Rating: 5 out of 5.

Another book another review, my ink-stained dreamers! I finished Deep End by Ali Hazelwood, and it is another 5-star review from me. I absolutely loved this story! Also, spoiler alert for those of you who haven’t read this book yet, I will be diving deep (no pun intended) into the characters and other aspects into the story they may give away the story. So, with that warning, here is my review.

Characters: I really connected with the main character Scarlett because of how she is a perfectionist, has a hard time maintaining eye contact, and is an introvert. Additionally, the struggles Scarlett was going through were really authentic and I could feel her frustration for not being able to do something she was supposed to do. I loved how although she struggled, she didn’t shy away from her truths and turned to Lukas for help.

I love Lukas and how sweet and kind he is to Scarlett as she was struggling. He is an ideal guy, and they are so cute together! There was one thing that shocked me about Lukas’s character, and that was his struggle with letting himself enjoy things. Meaning, that he would hold himself back until he felt “worthy” of it. This was so powerful for me because that was something I had never heard a character doing before and yet, it really deepened his character and made me empathize with his character and also for Scarlett.

Style/Emotional Response: I really love the way Ali writes. It is the perfect blend of descriptive and minimalistic. She gives the perfect amount of information without overloading the reader with unnecessary fluff. Her writing of emotion and the toll Scarlett’s inability to perform was really well done. Additionally, her knowledge of diving was insane! I know nothing about diving and yet her descriptions of different diving styles made me believe I did. Ali Hazelwood is an insanely good writer, or maybe just an amazing researcher, either way the style of this story and the way it was written was awesome.
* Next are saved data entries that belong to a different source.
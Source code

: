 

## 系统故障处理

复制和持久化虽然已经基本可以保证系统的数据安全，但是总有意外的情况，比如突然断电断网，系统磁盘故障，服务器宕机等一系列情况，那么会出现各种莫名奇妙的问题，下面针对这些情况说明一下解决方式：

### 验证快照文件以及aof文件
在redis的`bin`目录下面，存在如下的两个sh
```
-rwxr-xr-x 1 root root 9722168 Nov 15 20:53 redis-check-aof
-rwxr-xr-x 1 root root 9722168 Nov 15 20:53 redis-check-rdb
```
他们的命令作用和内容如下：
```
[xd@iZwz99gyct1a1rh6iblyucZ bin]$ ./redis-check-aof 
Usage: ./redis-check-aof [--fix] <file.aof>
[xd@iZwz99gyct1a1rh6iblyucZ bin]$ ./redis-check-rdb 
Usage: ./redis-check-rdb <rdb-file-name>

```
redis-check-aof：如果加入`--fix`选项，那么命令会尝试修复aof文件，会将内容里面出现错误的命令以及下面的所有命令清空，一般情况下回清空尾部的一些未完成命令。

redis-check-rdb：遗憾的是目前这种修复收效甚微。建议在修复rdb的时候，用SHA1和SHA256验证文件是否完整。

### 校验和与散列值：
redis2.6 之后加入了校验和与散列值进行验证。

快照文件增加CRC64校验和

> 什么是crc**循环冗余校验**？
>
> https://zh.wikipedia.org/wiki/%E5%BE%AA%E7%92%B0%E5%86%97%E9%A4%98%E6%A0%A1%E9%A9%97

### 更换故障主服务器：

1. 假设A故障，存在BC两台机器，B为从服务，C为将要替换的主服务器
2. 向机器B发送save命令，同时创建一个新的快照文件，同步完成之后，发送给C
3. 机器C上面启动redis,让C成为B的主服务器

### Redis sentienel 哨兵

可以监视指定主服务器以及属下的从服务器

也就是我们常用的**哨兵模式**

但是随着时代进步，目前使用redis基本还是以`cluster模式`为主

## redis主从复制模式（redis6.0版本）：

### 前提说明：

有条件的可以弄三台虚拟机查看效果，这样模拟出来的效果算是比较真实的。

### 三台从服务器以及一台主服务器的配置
My emotional response to this was something different, but in a good way. I truly felt Scarlett’s character on a spiritual level. Every response she had to Lukas and her situation felt like my own. Typically, when I read, I tend to do this thing where if a character asks a question or does something, I’ll take note of my response and compare it to the main character’s response. In the case of Deep End, almost every response that I had, Scarlett reacted in the same way! I kept having to close the book and sit there, completely dumbfounded, but I loved it! I loved being able to read a book where I felt so closely aligned with a character that I was having such an emotional response like this.
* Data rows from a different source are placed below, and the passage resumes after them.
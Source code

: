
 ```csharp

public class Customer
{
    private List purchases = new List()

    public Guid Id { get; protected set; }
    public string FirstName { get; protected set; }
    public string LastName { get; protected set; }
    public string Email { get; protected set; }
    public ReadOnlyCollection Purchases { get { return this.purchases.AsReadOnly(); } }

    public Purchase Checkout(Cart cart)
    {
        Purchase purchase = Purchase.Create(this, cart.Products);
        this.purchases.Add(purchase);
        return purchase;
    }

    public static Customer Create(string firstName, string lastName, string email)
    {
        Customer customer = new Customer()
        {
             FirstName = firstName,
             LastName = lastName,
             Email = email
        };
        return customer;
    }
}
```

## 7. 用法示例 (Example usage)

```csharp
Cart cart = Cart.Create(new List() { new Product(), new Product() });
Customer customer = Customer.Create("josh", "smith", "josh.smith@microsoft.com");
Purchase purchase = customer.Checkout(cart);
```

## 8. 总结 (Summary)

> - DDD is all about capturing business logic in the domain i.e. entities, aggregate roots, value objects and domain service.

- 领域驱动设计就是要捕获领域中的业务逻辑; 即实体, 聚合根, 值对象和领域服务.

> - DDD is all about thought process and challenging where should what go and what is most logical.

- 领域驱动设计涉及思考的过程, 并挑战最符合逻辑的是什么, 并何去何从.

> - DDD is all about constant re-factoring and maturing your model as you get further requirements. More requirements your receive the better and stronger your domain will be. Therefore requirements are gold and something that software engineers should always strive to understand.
My Favorite Part of the Book: My favorite part of the book is when Lukas and Scarlett are caught by their friends and Lukas’s ex Pen (who knows about the two of them already). Pen completely turns around and pretends she has no clue what Scarlett and Lukas are doing. This sends Scarlett into a spiral and on top of that, Lukas confesses his love for her. Because of all this, Scarlett asks for space and instead of getting mad, Lukas gives her space while reassuring her that he still loves her. This, THIS, was my favorite part because it’s not a bad thing to need space and time to think about what to do next and a lot of people make this into a bad thing. I really hate that because for me, I need space and time to think about things before I am comfortable making a decision. Making in the moment decisions does not work for me because my brain tends to short-circuit, and all my thoughts feel jumbled. Seeing this moment in Deep End really made me feel for Scarlett’s character and love her and Lukas even more. They are such green flags for me and are a couple I look up to.
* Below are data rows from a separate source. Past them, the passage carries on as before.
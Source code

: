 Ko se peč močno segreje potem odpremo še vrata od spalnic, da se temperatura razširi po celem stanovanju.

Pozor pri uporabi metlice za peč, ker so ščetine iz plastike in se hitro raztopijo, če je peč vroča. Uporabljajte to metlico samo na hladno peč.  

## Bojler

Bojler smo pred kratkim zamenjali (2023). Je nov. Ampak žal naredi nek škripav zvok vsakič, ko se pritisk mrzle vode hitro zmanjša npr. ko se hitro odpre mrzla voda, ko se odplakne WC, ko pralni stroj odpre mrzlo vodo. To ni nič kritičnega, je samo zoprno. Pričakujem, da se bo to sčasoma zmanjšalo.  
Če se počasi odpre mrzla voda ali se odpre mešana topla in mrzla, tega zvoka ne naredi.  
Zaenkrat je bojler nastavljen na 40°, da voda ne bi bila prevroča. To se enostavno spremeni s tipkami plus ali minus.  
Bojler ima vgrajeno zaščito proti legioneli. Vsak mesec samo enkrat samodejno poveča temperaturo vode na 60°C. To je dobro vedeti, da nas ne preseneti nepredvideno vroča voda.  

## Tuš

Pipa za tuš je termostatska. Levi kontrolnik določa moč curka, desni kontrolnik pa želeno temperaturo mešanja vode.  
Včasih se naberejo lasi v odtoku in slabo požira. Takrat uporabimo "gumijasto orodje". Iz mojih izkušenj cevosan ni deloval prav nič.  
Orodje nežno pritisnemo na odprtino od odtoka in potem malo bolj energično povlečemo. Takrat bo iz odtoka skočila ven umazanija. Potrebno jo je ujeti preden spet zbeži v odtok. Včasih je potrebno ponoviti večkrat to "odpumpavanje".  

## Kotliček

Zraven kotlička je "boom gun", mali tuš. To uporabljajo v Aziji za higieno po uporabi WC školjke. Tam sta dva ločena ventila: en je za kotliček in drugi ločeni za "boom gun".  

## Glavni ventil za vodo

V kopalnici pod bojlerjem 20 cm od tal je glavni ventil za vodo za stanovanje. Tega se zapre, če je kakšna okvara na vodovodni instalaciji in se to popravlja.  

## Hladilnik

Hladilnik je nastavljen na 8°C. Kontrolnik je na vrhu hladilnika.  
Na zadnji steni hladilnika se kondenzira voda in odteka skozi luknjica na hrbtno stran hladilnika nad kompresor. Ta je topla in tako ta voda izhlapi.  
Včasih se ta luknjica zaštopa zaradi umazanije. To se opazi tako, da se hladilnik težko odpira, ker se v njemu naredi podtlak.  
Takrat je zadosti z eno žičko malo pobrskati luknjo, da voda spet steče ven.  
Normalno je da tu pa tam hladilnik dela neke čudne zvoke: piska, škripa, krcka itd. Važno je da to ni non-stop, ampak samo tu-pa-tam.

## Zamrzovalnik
Ending Thoughts: I absolutely and 100% would recommend this book to anyone, especially those who love other books written by Ali Hazelwood and characters who are in STEM. I am not a STEM major, I have a bachelor’s degree in writing and a master’s in creative writing, so I’m nowhere near being in STEM, but I love reading about them anyways. Their lives seem so much more difficult than any other major because of the ridiculous classes they have to take (and I can say this because my own sister is a STEM major and seeing the things she has to do is actually diabolical in my opinion) and yet seeing them manage their relationships and build romance outside of their busy lives gives me hope for mine.